MOVIES: The Animation Show 2005

This is the second installment in the not-quite-annual collection of animated shorts assembled by Mike Judge and Don Hertzfeldt. This one's made up of ten films, with a combined running time of about an hour and forty minutes.

Most of the shorts are very recent, with only one made before 2002; that oldie is Wendy Tilby & Amanda Forbes' "When the Day Breaks" (1999), a lovely contemplation on interconnectedness that follows several anthropomorphized animals through a typical city day, with particular attention to a pig who's badly shaken up after witnessing an accident.

Of the newer films, only a couple left me completely cold. David Russo's "Pan With Us" is an overly artsy jumble of images set to a Robert Frost poem; Jennifer Drummond's "The F.E.D.S." is a mini-documentary about the folks who hand out food samples at the supermarket, animated in the jittery tracing-of-live-action that Richard Linklater used in Waking Life. It's a technique that gives me a headache, but even if the film had been animated differently, Drummond's subjects don't have much to say.

Many of the films in the collection are quite good. Peter Cornwall's "Ward 13" is the longest of the bunch, running about 15 minutes; it's a fine piece of clay animation set in a sinister hospital. The protagonist's attempts to escape from the evil doctors feel something like an action sequence from TV's Alias, and Cornwall does a terrific job of keeping the tension high.

Tomek Baginski's "Fallen Art" is a dark look at how the military turns young men into interchangeable, expendable gears in the war machine.
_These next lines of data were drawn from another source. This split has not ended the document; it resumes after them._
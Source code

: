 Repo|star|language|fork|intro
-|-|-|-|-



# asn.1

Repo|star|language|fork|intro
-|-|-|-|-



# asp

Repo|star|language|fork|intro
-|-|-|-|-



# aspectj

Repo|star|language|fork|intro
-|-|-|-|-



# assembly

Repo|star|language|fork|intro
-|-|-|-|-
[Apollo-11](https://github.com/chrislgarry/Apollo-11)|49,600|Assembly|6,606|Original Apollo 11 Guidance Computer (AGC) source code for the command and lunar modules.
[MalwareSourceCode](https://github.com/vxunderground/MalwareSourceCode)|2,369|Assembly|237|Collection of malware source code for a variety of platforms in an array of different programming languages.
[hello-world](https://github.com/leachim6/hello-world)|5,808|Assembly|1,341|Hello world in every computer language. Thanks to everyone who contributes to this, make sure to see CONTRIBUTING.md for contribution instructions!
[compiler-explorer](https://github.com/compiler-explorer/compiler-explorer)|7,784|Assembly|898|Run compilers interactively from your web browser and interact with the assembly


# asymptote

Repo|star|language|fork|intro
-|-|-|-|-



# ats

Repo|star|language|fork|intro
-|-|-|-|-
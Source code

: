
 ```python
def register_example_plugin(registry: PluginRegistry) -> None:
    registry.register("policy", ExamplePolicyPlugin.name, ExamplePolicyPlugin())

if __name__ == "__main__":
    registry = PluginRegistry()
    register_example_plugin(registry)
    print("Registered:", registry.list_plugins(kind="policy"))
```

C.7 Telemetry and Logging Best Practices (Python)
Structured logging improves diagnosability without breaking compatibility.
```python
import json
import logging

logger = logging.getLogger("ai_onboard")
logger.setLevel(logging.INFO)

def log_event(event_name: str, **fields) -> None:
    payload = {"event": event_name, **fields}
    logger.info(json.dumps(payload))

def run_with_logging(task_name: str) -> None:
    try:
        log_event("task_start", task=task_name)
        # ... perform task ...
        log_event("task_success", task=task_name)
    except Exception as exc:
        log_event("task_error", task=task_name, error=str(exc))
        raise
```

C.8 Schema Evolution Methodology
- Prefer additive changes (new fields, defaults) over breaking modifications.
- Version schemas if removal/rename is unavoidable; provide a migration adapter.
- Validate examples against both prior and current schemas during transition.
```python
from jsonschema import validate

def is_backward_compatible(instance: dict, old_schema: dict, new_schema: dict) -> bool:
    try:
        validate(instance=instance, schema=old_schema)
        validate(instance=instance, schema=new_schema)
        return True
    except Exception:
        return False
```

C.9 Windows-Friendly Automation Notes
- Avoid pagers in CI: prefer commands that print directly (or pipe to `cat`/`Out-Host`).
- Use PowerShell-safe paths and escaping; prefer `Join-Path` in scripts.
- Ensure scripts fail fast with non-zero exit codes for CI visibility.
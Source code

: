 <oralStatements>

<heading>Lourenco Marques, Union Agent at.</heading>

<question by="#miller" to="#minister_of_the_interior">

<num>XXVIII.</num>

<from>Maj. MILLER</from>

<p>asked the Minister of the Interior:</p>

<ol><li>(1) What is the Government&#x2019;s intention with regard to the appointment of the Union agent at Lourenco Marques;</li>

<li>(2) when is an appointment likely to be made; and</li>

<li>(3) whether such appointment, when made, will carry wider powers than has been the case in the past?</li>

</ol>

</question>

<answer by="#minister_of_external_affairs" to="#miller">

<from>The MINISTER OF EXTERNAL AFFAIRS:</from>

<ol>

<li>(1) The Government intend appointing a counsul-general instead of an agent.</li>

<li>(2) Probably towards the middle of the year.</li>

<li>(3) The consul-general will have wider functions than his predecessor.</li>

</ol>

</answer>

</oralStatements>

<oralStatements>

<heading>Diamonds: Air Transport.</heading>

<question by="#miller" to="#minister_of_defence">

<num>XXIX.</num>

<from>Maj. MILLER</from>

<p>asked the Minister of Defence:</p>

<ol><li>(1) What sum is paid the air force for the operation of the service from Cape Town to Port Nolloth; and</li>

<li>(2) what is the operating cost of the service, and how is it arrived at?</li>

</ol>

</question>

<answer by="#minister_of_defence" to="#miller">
Jonathan Nix's "Hello" is a charming tale of romance between the technological generations (he's a beat-box kinda guy; she's a Walkman kinda girl).

Best of all is Bill Plympton's "Guard Dog," one of this year's Oscar-nominated animated shorts, which follows the attempts of an unusually vigilant dog to keep his master safe from any potential threat during their daily walk in the park. Plympton gets canine psychology just right, I think, and this is a very funny film.

The nice thing about a collection of short films is that if you don't like what you're watching, you know that there'll be something new along any minute. The hit rate is certainly high enough here to recommend this show to any animation fan.